Но у меня тогда была в уме не поэзия, а рачительность. Поднявшись, я сказал делопроизводителю про мотоциклетную электростанцию и про то, что необходимо достать где-либо насос.
- Мне ветер мысли все разнес, - ответил делопроизводитель, - и думать здесь я не могу про... А дальше как? - спросил он вдруг у меня.
- Про твой насос! - добавил я ему на помощь.
- Про твой насос!.. Пойдем ко мне в мою усадьбу, - продолжал делопроизводитель во вдохновении сердца, - ты мне расскажешь не спеша: могилы ждешь ты или свадьбы и чем болит твоя душа...

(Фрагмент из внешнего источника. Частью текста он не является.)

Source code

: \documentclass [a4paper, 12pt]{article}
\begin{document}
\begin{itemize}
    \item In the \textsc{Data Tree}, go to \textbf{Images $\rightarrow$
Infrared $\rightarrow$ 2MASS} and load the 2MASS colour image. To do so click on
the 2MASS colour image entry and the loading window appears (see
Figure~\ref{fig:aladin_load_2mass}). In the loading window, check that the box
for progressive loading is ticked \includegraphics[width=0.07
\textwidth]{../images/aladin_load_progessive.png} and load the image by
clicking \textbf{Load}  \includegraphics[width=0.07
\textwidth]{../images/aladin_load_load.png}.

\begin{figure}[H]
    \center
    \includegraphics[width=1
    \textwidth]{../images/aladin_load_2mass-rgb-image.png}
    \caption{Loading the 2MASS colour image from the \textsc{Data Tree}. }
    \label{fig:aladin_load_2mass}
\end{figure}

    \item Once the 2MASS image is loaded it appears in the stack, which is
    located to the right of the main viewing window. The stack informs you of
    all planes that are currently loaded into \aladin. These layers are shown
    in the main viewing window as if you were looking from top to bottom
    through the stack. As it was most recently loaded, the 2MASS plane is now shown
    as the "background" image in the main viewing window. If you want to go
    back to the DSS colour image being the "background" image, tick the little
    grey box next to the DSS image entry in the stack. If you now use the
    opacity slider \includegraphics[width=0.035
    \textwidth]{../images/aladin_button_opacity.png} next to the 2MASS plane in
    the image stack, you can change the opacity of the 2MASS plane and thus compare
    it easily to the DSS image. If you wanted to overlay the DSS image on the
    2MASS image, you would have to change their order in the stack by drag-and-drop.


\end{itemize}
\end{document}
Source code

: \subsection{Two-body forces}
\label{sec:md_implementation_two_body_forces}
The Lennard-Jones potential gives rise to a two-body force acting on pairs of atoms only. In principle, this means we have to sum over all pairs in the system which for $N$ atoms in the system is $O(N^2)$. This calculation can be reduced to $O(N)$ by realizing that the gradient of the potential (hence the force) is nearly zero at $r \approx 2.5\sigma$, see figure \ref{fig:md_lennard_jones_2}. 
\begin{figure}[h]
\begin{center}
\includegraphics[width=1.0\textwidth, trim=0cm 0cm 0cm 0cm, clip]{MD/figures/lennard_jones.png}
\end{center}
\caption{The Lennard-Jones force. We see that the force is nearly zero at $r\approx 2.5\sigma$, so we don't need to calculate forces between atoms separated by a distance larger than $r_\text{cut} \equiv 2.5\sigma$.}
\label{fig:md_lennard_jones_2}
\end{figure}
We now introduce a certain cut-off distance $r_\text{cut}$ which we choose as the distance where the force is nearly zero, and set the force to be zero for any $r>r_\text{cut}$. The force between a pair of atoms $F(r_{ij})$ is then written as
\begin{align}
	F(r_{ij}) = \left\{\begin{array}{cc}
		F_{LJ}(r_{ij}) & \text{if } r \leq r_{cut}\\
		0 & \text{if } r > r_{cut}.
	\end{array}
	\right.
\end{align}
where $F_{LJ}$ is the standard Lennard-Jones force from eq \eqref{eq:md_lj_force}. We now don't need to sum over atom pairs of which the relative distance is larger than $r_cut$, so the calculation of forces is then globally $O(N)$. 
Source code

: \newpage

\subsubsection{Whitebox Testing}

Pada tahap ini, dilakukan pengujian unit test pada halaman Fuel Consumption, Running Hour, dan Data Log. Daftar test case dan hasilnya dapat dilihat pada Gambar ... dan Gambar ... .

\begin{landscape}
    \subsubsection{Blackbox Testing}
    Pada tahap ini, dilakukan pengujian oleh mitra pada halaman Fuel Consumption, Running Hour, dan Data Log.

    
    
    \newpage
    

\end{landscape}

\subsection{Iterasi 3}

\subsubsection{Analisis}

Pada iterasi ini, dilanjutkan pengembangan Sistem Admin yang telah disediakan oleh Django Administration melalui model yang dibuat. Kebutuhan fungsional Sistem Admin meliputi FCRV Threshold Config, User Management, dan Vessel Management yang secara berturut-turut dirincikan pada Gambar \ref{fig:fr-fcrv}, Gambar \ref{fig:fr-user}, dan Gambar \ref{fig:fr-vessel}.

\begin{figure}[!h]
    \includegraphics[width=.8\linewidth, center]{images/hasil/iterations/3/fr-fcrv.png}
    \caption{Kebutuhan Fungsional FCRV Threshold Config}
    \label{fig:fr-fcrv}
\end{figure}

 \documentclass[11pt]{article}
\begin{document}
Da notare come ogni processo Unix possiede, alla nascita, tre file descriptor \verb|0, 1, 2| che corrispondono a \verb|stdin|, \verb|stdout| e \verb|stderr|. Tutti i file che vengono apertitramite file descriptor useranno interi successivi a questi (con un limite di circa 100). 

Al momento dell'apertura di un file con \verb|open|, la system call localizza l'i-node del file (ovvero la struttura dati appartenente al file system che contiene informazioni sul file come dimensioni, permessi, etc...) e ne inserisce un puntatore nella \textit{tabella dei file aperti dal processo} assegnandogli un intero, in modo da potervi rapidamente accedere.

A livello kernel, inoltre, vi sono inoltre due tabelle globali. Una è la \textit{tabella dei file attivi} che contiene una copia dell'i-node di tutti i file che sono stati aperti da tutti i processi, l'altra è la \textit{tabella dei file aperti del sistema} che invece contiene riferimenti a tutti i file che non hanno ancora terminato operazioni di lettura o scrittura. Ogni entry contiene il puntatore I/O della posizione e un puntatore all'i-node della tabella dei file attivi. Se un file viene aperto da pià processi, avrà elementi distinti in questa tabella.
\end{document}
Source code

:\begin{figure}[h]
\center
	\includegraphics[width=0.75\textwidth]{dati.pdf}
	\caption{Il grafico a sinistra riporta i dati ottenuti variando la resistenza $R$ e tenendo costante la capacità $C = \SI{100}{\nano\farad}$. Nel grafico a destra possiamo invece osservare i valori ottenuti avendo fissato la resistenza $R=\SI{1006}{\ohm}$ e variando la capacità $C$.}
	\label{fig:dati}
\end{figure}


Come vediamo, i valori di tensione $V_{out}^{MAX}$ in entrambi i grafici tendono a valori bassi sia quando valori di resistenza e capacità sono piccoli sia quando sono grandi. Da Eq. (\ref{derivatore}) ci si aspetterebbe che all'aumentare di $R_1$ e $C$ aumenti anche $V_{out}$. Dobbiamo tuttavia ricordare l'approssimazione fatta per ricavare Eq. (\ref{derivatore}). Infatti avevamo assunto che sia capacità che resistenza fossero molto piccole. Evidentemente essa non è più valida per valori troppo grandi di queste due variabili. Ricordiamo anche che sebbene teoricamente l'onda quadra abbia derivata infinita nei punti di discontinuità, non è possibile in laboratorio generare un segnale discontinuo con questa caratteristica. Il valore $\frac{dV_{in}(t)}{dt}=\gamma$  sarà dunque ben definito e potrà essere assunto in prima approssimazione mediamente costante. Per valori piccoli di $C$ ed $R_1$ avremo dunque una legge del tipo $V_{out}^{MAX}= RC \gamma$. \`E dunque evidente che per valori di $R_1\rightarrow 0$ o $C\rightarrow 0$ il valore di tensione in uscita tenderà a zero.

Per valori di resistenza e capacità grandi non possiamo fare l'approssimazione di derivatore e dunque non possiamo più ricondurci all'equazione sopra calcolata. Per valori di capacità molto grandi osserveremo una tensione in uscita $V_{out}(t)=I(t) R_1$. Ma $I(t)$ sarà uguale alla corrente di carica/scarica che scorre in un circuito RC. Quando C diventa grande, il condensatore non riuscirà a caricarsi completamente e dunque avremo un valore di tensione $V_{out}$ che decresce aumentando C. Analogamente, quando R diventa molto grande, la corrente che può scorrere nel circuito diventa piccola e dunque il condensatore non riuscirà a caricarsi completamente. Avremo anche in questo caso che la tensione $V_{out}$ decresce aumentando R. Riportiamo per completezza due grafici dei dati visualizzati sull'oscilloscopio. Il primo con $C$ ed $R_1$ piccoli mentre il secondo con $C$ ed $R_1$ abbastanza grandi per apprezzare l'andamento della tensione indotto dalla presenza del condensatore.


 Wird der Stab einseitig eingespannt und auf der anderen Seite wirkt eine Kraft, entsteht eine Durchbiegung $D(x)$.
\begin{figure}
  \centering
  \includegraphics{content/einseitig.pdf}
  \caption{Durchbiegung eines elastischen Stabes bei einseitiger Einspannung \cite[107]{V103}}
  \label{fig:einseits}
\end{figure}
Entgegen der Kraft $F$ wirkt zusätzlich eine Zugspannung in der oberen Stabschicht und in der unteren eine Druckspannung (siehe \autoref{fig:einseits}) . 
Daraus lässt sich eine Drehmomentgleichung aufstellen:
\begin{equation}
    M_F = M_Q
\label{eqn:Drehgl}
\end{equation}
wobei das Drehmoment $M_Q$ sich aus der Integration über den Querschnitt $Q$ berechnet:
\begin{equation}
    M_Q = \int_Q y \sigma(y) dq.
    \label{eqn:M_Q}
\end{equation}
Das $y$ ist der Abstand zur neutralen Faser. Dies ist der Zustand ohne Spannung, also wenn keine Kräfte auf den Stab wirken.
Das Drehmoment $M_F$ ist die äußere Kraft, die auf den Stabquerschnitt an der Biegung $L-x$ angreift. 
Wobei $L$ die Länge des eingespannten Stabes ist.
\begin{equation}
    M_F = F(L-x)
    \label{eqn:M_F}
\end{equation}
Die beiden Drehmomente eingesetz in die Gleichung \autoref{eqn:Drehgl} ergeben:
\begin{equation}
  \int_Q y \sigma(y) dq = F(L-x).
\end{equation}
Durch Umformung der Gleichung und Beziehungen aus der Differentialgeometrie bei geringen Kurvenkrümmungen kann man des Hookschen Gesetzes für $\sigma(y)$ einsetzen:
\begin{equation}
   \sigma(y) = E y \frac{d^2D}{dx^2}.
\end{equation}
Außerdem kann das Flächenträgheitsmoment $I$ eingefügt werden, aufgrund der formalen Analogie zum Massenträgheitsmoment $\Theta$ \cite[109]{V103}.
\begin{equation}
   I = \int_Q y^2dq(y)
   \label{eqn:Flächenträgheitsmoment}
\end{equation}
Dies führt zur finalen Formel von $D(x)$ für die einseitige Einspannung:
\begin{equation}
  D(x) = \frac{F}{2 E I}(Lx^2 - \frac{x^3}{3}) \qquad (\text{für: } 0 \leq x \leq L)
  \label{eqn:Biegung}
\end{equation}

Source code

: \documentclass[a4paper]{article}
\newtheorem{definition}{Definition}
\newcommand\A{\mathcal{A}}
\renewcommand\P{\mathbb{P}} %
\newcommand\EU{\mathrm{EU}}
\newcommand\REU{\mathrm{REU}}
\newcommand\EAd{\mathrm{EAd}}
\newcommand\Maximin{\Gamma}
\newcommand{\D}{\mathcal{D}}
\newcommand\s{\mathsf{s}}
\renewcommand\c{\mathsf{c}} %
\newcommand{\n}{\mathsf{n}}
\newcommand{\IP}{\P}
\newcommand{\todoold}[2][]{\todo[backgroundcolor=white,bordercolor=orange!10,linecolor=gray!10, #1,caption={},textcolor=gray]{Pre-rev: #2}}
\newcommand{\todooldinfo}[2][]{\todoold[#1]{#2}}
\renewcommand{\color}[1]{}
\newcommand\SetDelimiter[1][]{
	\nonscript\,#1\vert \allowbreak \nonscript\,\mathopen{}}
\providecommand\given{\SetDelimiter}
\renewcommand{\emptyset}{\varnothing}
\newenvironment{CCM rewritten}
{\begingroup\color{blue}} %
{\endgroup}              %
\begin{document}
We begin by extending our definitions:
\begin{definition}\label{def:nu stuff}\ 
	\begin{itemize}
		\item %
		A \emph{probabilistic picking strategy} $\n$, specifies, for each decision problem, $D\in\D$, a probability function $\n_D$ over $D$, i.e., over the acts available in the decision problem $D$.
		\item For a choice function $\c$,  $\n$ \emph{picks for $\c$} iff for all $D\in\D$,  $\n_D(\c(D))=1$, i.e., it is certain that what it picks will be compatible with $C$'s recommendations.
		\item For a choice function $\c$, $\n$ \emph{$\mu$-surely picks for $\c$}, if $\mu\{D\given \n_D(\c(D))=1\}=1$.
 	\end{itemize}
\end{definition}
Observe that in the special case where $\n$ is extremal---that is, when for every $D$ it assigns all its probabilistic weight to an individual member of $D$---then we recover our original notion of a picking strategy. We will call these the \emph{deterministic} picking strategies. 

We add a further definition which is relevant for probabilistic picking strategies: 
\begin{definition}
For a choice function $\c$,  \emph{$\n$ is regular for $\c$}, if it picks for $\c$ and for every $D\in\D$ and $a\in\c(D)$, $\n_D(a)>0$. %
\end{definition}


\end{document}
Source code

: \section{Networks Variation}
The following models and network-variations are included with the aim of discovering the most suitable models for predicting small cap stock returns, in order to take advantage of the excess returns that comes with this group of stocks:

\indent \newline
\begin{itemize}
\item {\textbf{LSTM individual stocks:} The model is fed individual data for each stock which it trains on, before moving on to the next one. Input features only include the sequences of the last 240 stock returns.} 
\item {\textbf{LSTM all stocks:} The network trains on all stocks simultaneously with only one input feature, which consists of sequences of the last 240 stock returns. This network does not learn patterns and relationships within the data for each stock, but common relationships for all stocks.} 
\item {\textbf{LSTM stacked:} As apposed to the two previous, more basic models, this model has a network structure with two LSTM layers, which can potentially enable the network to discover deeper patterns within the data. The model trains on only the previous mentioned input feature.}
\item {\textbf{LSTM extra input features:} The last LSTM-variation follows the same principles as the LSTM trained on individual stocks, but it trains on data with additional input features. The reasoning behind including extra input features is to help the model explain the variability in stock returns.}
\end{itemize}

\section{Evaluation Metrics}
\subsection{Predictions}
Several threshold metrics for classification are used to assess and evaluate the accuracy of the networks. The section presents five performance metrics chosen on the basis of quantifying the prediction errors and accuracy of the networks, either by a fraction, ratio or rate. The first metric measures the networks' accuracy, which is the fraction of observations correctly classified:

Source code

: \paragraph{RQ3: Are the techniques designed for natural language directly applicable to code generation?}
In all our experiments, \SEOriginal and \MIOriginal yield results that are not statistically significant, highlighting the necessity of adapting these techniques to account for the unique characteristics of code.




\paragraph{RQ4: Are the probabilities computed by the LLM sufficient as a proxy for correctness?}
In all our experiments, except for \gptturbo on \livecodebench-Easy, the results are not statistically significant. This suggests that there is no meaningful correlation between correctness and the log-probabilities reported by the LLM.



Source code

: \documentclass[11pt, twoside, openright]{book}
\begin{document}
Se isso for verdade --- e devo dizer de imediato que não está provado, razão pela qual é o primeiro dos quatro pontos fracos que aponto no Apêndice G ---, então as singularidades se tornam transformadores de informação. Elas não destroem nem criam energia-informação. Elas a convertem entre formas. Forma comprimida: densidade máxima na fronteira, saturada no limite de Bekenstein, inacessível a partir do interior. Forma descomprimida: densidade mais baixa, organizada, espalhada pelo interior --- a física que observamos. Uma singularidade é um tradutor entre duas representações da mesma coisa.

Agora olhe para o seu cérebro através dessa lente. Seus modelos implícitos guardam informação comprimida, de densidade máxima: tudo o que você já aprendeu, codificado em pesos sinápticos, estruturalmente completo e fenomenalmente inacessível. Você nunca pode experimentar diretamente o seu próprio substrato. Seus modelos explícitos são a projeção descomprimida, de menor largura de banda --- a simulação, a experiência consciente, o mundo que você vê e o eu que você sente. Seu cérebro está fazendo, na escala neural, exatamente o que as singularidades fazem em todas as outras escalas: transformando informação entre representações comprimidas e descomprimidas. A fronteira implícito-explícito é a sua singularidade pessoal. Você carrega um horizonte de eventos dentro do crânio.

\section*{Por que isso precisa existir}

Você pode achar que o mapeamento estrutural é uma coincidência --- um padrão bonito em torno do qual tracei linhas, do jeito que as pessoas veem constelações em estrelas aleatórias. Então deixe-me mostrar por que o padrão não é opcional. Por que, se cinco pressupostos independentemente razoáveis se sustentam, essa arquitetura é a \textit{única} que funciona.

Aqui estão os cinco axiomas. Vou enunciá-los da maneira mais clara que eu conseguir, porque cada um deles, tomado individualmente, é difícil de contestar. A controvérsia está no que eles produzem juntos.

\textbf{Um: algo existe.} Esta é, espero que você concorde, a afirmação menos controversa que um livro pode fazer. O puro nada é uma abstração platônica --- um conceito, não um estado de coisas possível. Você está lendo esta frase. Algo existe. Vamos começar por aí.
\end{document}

В сельсовете я с точностью изложил делопроизводителю деревни свой план, который касался орошения сухой земли водою, чтобы прекратить крестные походы населения за дождем.
- Провижу, в чем твое младое! - воскликнул делопроизводитель. - В ответ гремит тебе отсюда, - он показал на грудь, - сердце боевое!
Я спросил его:
- У вас есть общественная огородная земля, чтоб там не было многих хозяев?
Делопроизводитель без размышления сразу дал справку:
- Земля такая есть. Она была коровья. Теперь же стала вдовья и отведена семействам - как их такое?.. - сбился он вдруг. - Семействам больраненых красноармейцев! - сказал добавочно делопроизводитель. - В ней сорок десятин. Там пашет, жнет и сеет орган власти - сельсовет! Там было раньше староселье, теперь же пустошь, зато осталось удобрение и злак растет, как дым зимой из труб. Ну, а теперь, конечно, все засохло - нам без воды и солнце ни к чему!
Я сообразил, что, может быть, мотоциклетной силы не хватит для поливания водою сорока десятин, но все же решил полить хоть часть этой наиболее бедняцкой земли - вдовьей и красноармейской.
Делопроизводитель, услышав такое мое предложение, не мог больше выразиться и тут же заплакал.
- Это я от стечения обстоятельств, - сказала он немного погодя.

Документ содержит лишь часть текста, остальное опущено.